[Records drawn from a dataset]

════════════════════

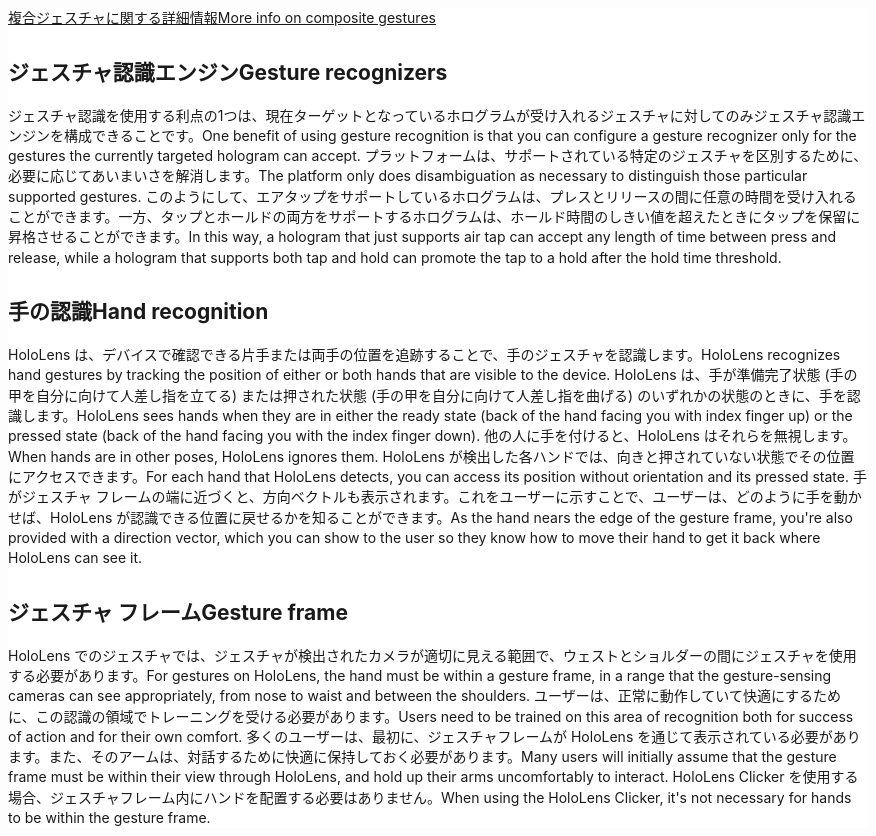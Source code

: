 [<span data-ttu-id="3f3a0-255">複合ジェスチャに関する詳細情報</span><span class="sxs-lookup"><span data-stu-id="3f3a0-255">More info on composite gestures</span></span>](gaze-and-commit.md#composite-gestures)

## <a name="gesture-recognizers"></a><span data-ttu-id="3f3a0-256">ジェスチャ認識エンジン</span><span class="sxs-lookup"><span data-stu-id="3f3a0-256">Gesture recognizers</span></span>

<span data-ttu-id="3f3a0-257">ジェスチャ認識を使用する利点の1つは、現在ターゲットとなっているホログラムが受け入れるジェスチャに対してのみジェスチャ認識エンジンを構成できることです。</span><span class="sxs-lookup"><span data-stu-id="3f3a0-257">One benefit of using gesture recognition is that you can configure a gesture recognizer only for the gestures the currently targeted hologram can accept.</span></span> <span data-ttu-id="3f3a0-258">プラットフォームは、サポートされている特定のジェスチャを区別するために、必要に応じてあいまいさを解消します。</span><span class="sxs-lookup"><span data-stu-id="3f3a0-258">The platform only does disambiguation as necessary to distinguish those particular supported gestures.</span></span> <span data-ttu-id="3f3a0-259">このようにして、エアタップをサポートしているホログラムは、プレスとリリースの間に任意の時間を受け入れることができます。一方、タップとホールドの両方をサポートするホログラムは、ホールド時間のしきい値を超えたときにタップを保留に昇格させることができます。</span><span class="sxs-lookup"><span data-stu-id="3f3a0-259">In this way, a hologram that just supports air tap can accept any length of time between press and release, while a hologram that supports both tap and hold can promote the tap to a hold after the hold time threshold.</span></span>

## <a name="hand-recognition"></a><span data-ttu-id="3f3a0-260">手の認識</span><span class="sxs-lookup"><span data-stu-id="3f3a0-260">Hand recognition</span></span>
<span data-ttu-id="3f3a0-261">HoloLens は、デバイスで確認できる片手または両手の位置を追跡することで、手のジェスチャを認識します。</span><span class="sxs-lookup"><span data-stu-id="3f3a0-261">HoloLens recognizes hand gestures by tracking the position of either or both hands that are visible to the device.</span></span> <span data-ttu-id="3f3a0-262">HoloLens は、手が準備完了状態 (手の甲を自分に向けて人差し指を立てる) または押された状態 (手の甲を自分に向けて人差し指を曲げる) のいずれかの状態のときに、手を認識します。</span><span class="sxs-lookup"><span data-stu-id="3f3a0-262">HoloLens sees hands when they are in either the ready state (back of the hand facing you with index finger up) or the pressed state (back of the hand facing you with the index finger down).</span></span> <span data-ttu-id="3f3a0-263">他の人に手を付けると、HoloLens はそれらを無視します。</span><span class="sxs-lookup"><span data-stu-id="3f3a0-263">When hands are in other poses, HoloLens ignores them.</span></span>
<span data-ttu-id="3f3a0-264">HoloLens が検出した各ハンドでは、向きと押されていない状態でその位置にアクセスできます。</span><span class="sxs-lookup"><span data-stu-id="3f3a0-264">For each hand that HoloLens detects, you can access its position without orientation and its pressed state.</span></span> <span data-ttu-id="3f3a0-265">手がジェスチャ フレームの端に近づくと、方向ベクトルも表示されます。これをユーザーに示すことで、ユーザーは、どのように手を動かせば、HoloLens が認識できる位置に戻せるかを知ることができます。</span><span class="sxs-lookup"><span data-stu-id="3f3a0-265">As the hand nears the edge of the gesture frame, you're also provided with a direction vector, which you can show to the user so they know how to move their hand to get it back where HoloLens can see it.</span></span>

## <a name="gesture-frame"></a><span data-ttu-id="3f3a0-266">ジェスチャ フレーム</span><span class="sxs-lookup"><span data-stu-id="3f3a0-266">Gesture frame</span></span>
<span data-ttu-id="3f3a0-267">HoloLens でのジェスチャでは、ジェスチャが検出されたカメラが適切に見える範囲で、ウェストとショルダーの間にジェスチャを使用する必要があります。</span><span class="sxs-lookup"><span data-stu-id="3f3a0-267">For gestures on HoloLens, the hand must be within a gesture frame, in a range that the gesture-sensing cameras can see appropriately,  from nose to waist and between the shoulders.</span></span> <span data-ttu-id="3f3a0-268">ユーザーは、正常に動作していて快適にするために、この認識の領域でトレーニングを受ける必要があります。</span><span class="sxs-lookup"><span data-stu-id="3f3a0-268">Users need to be trained on this area of recognition both for success of action and for their own comfort.</span></span> <span data-ttu-id="3f3a0-269">多くのユーザーは、最初に、ジェスチャフレームが HoloLens を通じて表示されている必要があります。また、そのアームは、対話するために快適に保持しておく必要があります。</span><span class="sxs-lookup"><span data-stu-id="3f3a0-269">Many users will initially assume that the gesture frame must be within their view through HoloLens, and hold up their arms uncomfortably to interact.</span></span> <span data-ttu-id="3f3a0-270">HoloLens Clicker を使用する場合、ジェスチャフレーム内にハンドを配置する必要はありません。</span><span class="sxs-lookup"><span data-stu-id="3f3a0-270">When using the HoloLens Clicker, it's not necessary for hands to be within the gesture frame.</span></span>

════════════════════

• **Problem to solve**:
An exact copy of the data is required, with the pictures excluded.

• **Completed exercise**:
Source code

: [<span data-ttu-id="3f3a0-255">複合ジェスチャに関する詳細情報</span><span class="sxs-lookup"><span data-stu-id="3f3a0-255">More info on composite gestures</span></span>](gaze-and-commit.md#composite-gestures)

## <a name="gesture-recognizers"></a><span data-ttu-id="3f3a0-256">ジェスチャ認識エンジン</span><span class="sxs-lookup"><span data-stu-id="3f3a0-256">Gesture recognizers</span></span>

<span data-ttu-id="3f3a0-257">ジェスチャ認識を使用する利点の1つは、現在ターゲットとなっているホログラムが受け入れるジェスチャに対してのみジェスチャ認識エンジンを構成できることです。</span><span class="sxs-lookup"><span data-stu-id="3f3a0-257">One benefit of using gesture recognition is that you can configure a gesture recognizer only for the gestures the currently targeted hologram can accept.</span></span> <span data-ttu-id="3f3a0-258">プラットフォームは、サポートされている特定のジェスチャを区別するために、必要に応じてあいまいさを解消します。</span><span class="sxs-lookup"><span data-stu-id="3f3a0-258">The platform only does disambiguation as necessary to distinguish those particular supported gestures.</span></span> <span data-ttu-id="3f3a0-259">このようにして、エアタップをサポートしているホログラムは、プレスとリリースの間に任意の時間を受け入れることができます。一方、タップとホールドの両方をサポートするホログラムは、ホールド時間のしきい値を超えたときにタップを保留に昇格させることができます。</span><span class="sxs-lookup"><span data-stu-id="3f3a0-259">In this way, a hologram that just supports air tap can accept any length of time between press and release, while a hologram that supports both tap and hold can promote the tap to a hold after the hold time threshold.</span></span>

## <a name="hand-recognition"></a><span data-ttu-id="3f3a0-260">手の認識</span><span class="sxs-lookup"><span data-stu-id="3f3a0-260">Hand recognition</span></span>
<span data-ttu-id="3f3a0-261">HoloLens は、デバイスで確認できる片手または両手の位置を追跡することで、手のジェスチャを認識します。</span><span class="sxs-lookup"><span data-stu-id="3f3a0-261">HoloLens recognizes hand gestures by tracking the position of either or both hands that are visible to the device.</span></span> <span data-ttu-id="3f3a0-262">HoloLens は、手が準備完了状態 (手の甲を自分に向けて人差し指を立てる) または押された状態 (手の甲を自分に向けて人差し指を曲げる) のいずれかの状態のときに、手を認識します。</span><span class="sxs-lookup"><span data-stu-id="3f3a0-262">HoloLens sees hands when they are in either the ready state (back of the hand facing you with index finger up) or the pressed state (back of the hand facing you with the index finger down).</span></span> <span data-ttu-id="3f3a0-263">他の人に手を付けると、HoloLens はそれらを無視します。</span><span class="sxs-lookup"><span data-stu-id="3f3a0-263">When hands are in other poses, HoloLens ignores them.</span></span>
<span data-ttu-id="3f3a0-264">HoloLens が検出した各ハンドでは、向きと押されていない状態でその位置にアクセスできます。</span><span class="sxs-lookup"><span data-stu-id="3f3a0-264">For each hand that HoloLens detects, you can access its position without orientation and its pressed state.</span></span> <span data-ttu-id="3f3a0-265">手がジェスチャ フレームの端に近づくと、方向ベクトルも表示されます。これをユーザーに示すことで、ユーザーは、どのように手を動かせば、HoloLens が認識できる位置に戻せるかを知ることができます。</span><span class="sxs-lookup"><span data-stu-id="3f3a0-265">As the hand nears the edge of the gesture frame, you're also provided with a direction vector, which you can show to the user so they know how to move their hand to get it back where HoloLens can see it.</span></span>

## <a name="gesture-frame"></a><span data-ttu-id="3f3a0-266">ジェスチャ フレーム</span><span class="sxs-lookup"><span data-stu-id="3f3a0-266">Gesture frame</span></span>
<span data-ttu-id="3f3a0-267">HoloLens でのジェスチャでは、ジェスチャが検出されたカメラが適切に見える範囲で、ウェストとショルダーの間にジェスチャを使用する必要があります。</span><span class="sxs-lookup"><span data-stu-id="3f3a0-267">For gestures on HoloLens, the hand must be within a gesture frame, in a range that the gesture-sensing cameras can see appropriately,  from nose to waist and between the shoulders.</span></span> <span data-ttu-id="3f3a0-268">ユーザーは、正常に動作していて快適にするために、この認識の領域でトレーニングを受ける必要があります。</span><span class="sxs-lookup"><span data-stu-id="3f3a0-268">Users need to be trained on this area of recognition both for success of action and for their own comfort.</span></span> <span data-ttu-id="3f3a0-269">多くのユーザーは、最初に、ジェスチャフレームが HoloLens を通じて表示されている必要があります。また、そのアームは、対話するために快適に保持しておく必要があります。</span><span class="sxs-lookup"><span data-stu-id="3f3a0-269">Many users will initially assume that the gesture frame must be within their view through HoloLens, and hold up their arms uncomfortably to interact.</span></span> <span data-ttu-id="3f3a0-270">HoloLens Clicker を使用する場合、ジェスチャフレーム内にハンドを配置する必要はありません。</span><span class="sxs-lookup"><span data-stu-id="3f3a0-270">When using the HoloLens Clicker, it's not necessary for hands to be within the gesture frame.</span></span>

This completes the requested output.